- Theatrical release poster
- Hangul: 히트맨 2
- RR: Hiteumaen 2
- MR: Hit'ŭmaen 2
- Directed by: Choi Won-sub
- Written by: Choi Won-sub; Shin Joong-ryul;
- Produced by: Kim Do-yeon
- Starring: Kwon Sang-woo; Jung Joon-ho; Lee Yi-kyung; Hwang Woo-seul-hye; Kim Sung-oh; Lee Ji-won;
- Cinematography: Nam Dong-geun
- Production companies: Berry Good Studio; Studio Target;
- Distributed by: By4M Studio
- Release date: January 22, 2025;
- Running time: 118 minutes
- Country: South Korea
- Language: Korean
- Box office: US$17.9 million

= Hitman 2 (2025 film) =

2025 film by Choi Won-sub

Hitman 2 is a 2025 South Korean action comedy film directed by Choi Won-sub. The film, a sequel to the 2020 film Hitman: Agent Jun, stars Kwon Sang-woo, Jung Joon-ho, Lee Yi-kyung, Hwang Woo-seul-hye, Kim Sung-oh, and Lee Ji-won. It was released on January 22, 2025.
==Premise ==
Jun, who gained brief fame as the creator of the webtoon Assassination Agent Jun, quickly earns the reputation of a "brainless writer" after Season 2 gets criticized miserably, but things take a turn when a real-life terrorist attack mirrors the plot of Season 2, leaving Jun wrongly accused by the NIS of being the mastermind behind the crime.

==Cast==

- Kwon Sang-woo as Kim Bong-joon / Jun / Kim Soo-hyuk
- Jung Joon-ho as Cheon Deok-kyu
- Lee Yi-kyung as Cheol
- Hwang Woo-seul-hye as Lee Mi-na
- Kim Sung-oh as Chang Cheol-ryong / Pierre Jean
- Lee Ji-won as Kim Ga-young
- Lee Soon-won as Cha Yong-chool, National Intelligence Service agent
- Han Ji-eun as Jeon Hae-in, Pierre Jean's subordinate the final runner
- Lee Joon-hyuk as Park Kyu-man, editor in chief
- Park Kwang-jae as Anton, Pierre Jean's subordinate
- Kim Han-joon as Sasha, Pierre Jean's subordinate
- Alexander as Vladimir, Russian terrorist loses left eye
- Song You-ha as Kunimura, Yakuza boss who lost his left index and middle fingers
- Park Tae-san as Cheng, Chinese killer with two large scars on his face
- Choi Ji-woo as doctor

==Production==

In May 2023, Kim Sung-oh and Lee Soon-won joined the original cast of the film.

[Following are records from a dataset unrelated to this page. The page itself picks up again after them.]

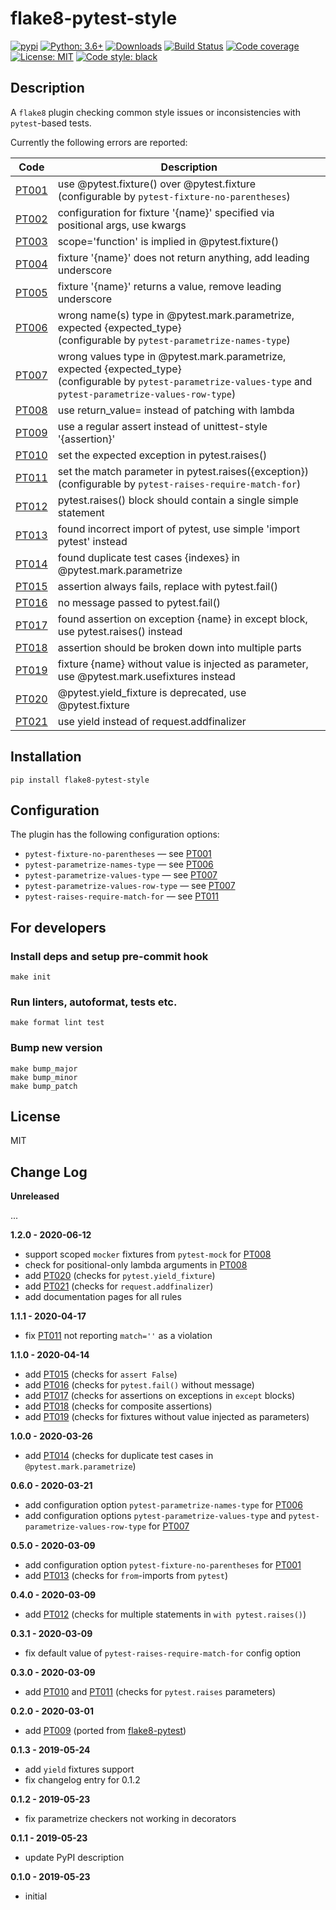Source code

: # flake8-pytest-style

[![pypi](https://badge.fury.io/py/flake8-pytest-style.svg)](https://pypi.org/project/flake8-pytest-style)
[![Python: 3.6+](https://img.shields.io/badge/Python-3.6+-blue.svg)](https://pypi.org/project/flake8-pytest-style)
[![Downloads](https://img.shields.io/pypi/dm/flake8-pytest-style.svg)](https://pypistats.org/packages/flake8-pytest-style)
[![Build Status](https://travis-ci.com/m-burst/flake8-pytest-style.svg?branch=master)](https://travis-ci.com/m-burst/flake8-pytest-style)
[![Code coverage](https://codecov.io/gh/m-burst/flake8-pytest-style/branch/master/graph/badge.svg)](https://codecov.io/gh/m-burst/flake8-pytest-style)
[![License: MIT](https://img.shields.io/badge/License-MIT-green.svg)](https://en.wikipedia.org/wiki/MIT_License)
[![Code style: black](https://img.shields.io/badge/code%20style-black-000000.svg)](https://github.com/ambv/black)

## Description

A `flake8` plugin checking common style issues or inconsistencies with `pytest`-based tests.

Currently the following errors are reported:

| Code    | Description |
| ------- | ----------- |
| [PT001] | use @pytest.fixture() over @pytest.fixture <br> (configurable by `pytest-fixture-no-parentheses`) |
| [PT002] | configuration for fixture '{name}' specified via positional args, use kwargs |
| [PT003] | scope='function' is implied in @pytest.fixture() |
| [PT004] | fixture '{name}' does not return anything, add leading underscore |
| [PT005] | fixture '{name}' returns a value, remove leading underscore |
| [PT006] | wrong name(s) type in @pytest.mark.parametrize, expected {expected_type} <br> (configurable by `pytest-parametrize-names-type`) |
| [PT007] | wrong values type in @pytest.mark.parametrize, expected {expected_type} <br> (configurable by `pytest-parametrize-values-type` and `pytest-parametrize-values-row-type`) |
| [PT008] | use return_value= instead of patching with lambda |
| [PT009] | use a regular assert instead of unittest-style '{assertion}' |
| [PT010] | set the expected exception in pytest.raises() |
| [PT011] | set the match parameter in pytest.raises({exception}) <br> (configurable by `pytest-raises-require-match-for`) |
| [PT012] | pytest.raises() block should contain a single simple statement |
| [PT013] | found incorrect import of pytest, use simple 'import pytest' instead |
| [PT014] | found duplicate test cases {indexes} in @pytest.mark.parametrize |
| [PT015] | assertion always fails, replace with pytest.fail() |
| [PT016] | no message passed to pytest.fail() |
| [PT017] | found assertion on exception {name} in except block, use pytest.raises() instead |
| [PT018] | assertion should be broken down into multiple parts |
| [PT019] | fixture {name} without value is injected as parameter, use @pytest.mark.usefixtures instead |
| [PT020] | @pytest.yield_fixture is deprecated, use @pytest.fixture |
| [PT021] | use yield instead of request.addfinalizer |

## Installation

    pip install flake8-pytest-style

## Configuration

The plugin has the following configuration options:

* `pytest-fixture-no-parentheses` &mdash; see [PT001]
* `pytest-parametrize-names-type` &mdash; see [PT006]
* `pytest-parametrize-values-type` &mdash; see [PT007]
* `pytest-parametrize-values-row-type` &mdash; see [PT007]
* `pytest-raises-require-match-for` &mdash; see [PT011]

## For developers

### Install deps and setup pre-commit hook

    make init

### Run linters, autoformat, tests etc.

    make format lint test

### Bump new version

    make bump_major
    make bump_minor
    make bump_patch

## License

MIT

## Change Log

**Unreleased**

...

**1.2.0 - 2020-06-12**

* support scoped `mocker` fixtures from `pytest-mock` for [PT008]
* check for positional-only lambda arguments in [PT008]
* add [PT020] (checks for `pytest.yield_fixture`)
* add [PT021] (checks for `request.addfinalizer`)
* add documentation pages for all rules

**1.1.1 - 2020-04-17**

* fix [PT011] not reporting `match=''` as a violation

**1.1.0 - 2020-04-14**

* add [PT015] (checks for `assert False`)
* add [PT016] (checks for `pytest.fail()` without message)
* add [PT017] (checks for assertions on exceptions in `except` blocks)
* add [PT018] (checks for composite assertions)
* add [PT019] (checks for fixtures without value injected as parameters)

**1.0.0 - 2020-03-26**

* add [PT014] (checks for duplicate test cases in `@pytest.mark.parametrize`)

**0.6.0 - 2020-03-21**

* add configuration option `pytest-parametrize-names-type` for [PT006]
* add configuration options `pytest-parametrize-values-type` and
`pytest-parametrize-values-row-type` for [PT007]

**0.5.0 - 2020-03-09**

* add configuration option `pytest-fixture-no-parentheses` for [PT001]
* add [PT013] (checks for `from`-imports from `pytest`)

**0.4.0 - 2020-03-09**

* add [PT012] (checks for multiple statements in `with pytest.raises()`)

**0.3.1 - 2020-03-09**

* fix default value of `pytest-raises-require-match-for` config option

**0.3.0 - 2020-03-09**

* add [PT010] and [PT011] (checks for `pytest.raises` parameters)

**0.2.0 - 2020-03-01**

* add [PT009] (ported from [flake8-pytest](https://github.com/vikingco/flake8-pytest))

**0.1.3 - 2019-05-24**

* add `yield` fixtures support
* fix changelog entry for 0.1.2

**0.1.2 - 2019-05-23**

* fix parametrize checkers not working in decorators

**0.1.1 - 2019-05-23**

* update PyPI description

**0.1.0 - 2019-05-23**

* initial

[PT001]: https://github.com/m-burst/flake8-pytest-style/blob/v1.2.0/docs/rules/PT001.md
[PT002]: https://github.com/m-burst/flake8-pytest-style/blob/v1.2.0/docs/rules/PT002.md
[PT003]: https://github.com/m-burst/flake8-pytest-style/blob/v1.2.0/docs/rules/PT003.md
[PT004]: https://github.com/m-burst/flake8-pytest-style/blob/v1.2.0/docs/rules/PT004.md
[PT005]: https://github.com/m-burst/flake8-pytest-style/blob/v1.2.0/docs/rules/PT005.md
[PT006]: https://github.com/m-burst/flake8-pytest-style/blob/v1.2.0/docs/rules/PT006.md
[PT007]: https://github.com/m-burst/flake8-pytest-style/blob/v1.2.0/docs/rules/PT007.md
[PT008]: https://github.com/m-burst/flake8-pytest-style/blob/v1.2.0/docs/rules/PT008.md
[PT009]: https://github.com/m-burst/flake8-pytest-style/blob/v1.2.0/docs/rules/PT009.md
[PT010]: https://github.com/m-burst/flake8-pytest-style/blob/v1.2.0/docs/rules/PT010.md
[PT011]: https://github.com/m-burst/flake8-pytest-style/blob/v1.2.0/docs/rules/PT011.md
[PT012]: https://github.com/m-burst/flake8-pytest-style/blob/v1.2.0/docs/rules/PT012.md
[PT013]: https://github.com/m-burst/flake8-pytest-style/blob/v1.2.0/docs/rules/PT013.md
[PT014]: https://github.com/m-burst/flake8-pytest-style/blob/v1.2.0/docs/rules/PT014.md
[PT015]: https://github.com/m-burst/flake8-pytest-style/blob/v1.2.0/docs/rules/PT015.md
[PT016]: https://github.com/m-burst/flake8-pytest-style/blob/v1.2.0/docs/rules/PT016.md
[PT017]: https://github.com/m-burst/flake8-pytest-style/blob/v1.2.0/docs/rules/PT017.md
[PT018]: https://github.com/m-burst/flake8-pytest-style/blob/v1.2.0/docs/rules/PT018.md
[PT019]: https://github.com/m-burst/flake8-pytest-style/blob/v1.2.0/docs/rules/PT019.md
[PT020]: https://github.com/m-burst/flake8-pytest-style/blob/v1.2.0/docs/rules/PT020.md
[PT021]: https://github.com/m-burst/flake8-pytest-style/blob/v1.2.0/docs/rules/PT021.md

Principal photography began on June 2, 2023, and filming ended on September 3, 2023.

==Release==

Hitman 2 premiered in South Korean theaters on January 22, 2025 released by Bypoem Studio.

==Reception==

===Box office===

The film was released on January 22, 2025 on 1,410 screens. It opened at first place at the South Korean box office with 105,911 running audiences. It surpassed the number of cinegoers on the opening day of the previous work Hitman: Agent Jun released in 2020. In the first weekend it was at 2nd place with 604,887 commutative audience at the Korean box office. On January 29, the film surpassed 1 million audience on 8th day of its release. It is the first Korean film to do so in 2025 at the box office. On February 3, it crossed 2 million viewers on 13th day of its release.

As of 7 August 2025, the film has grossed from 2,547,598 admissions, making it one of the highest-grossing Korean films released in 2025 at the South Korean box office.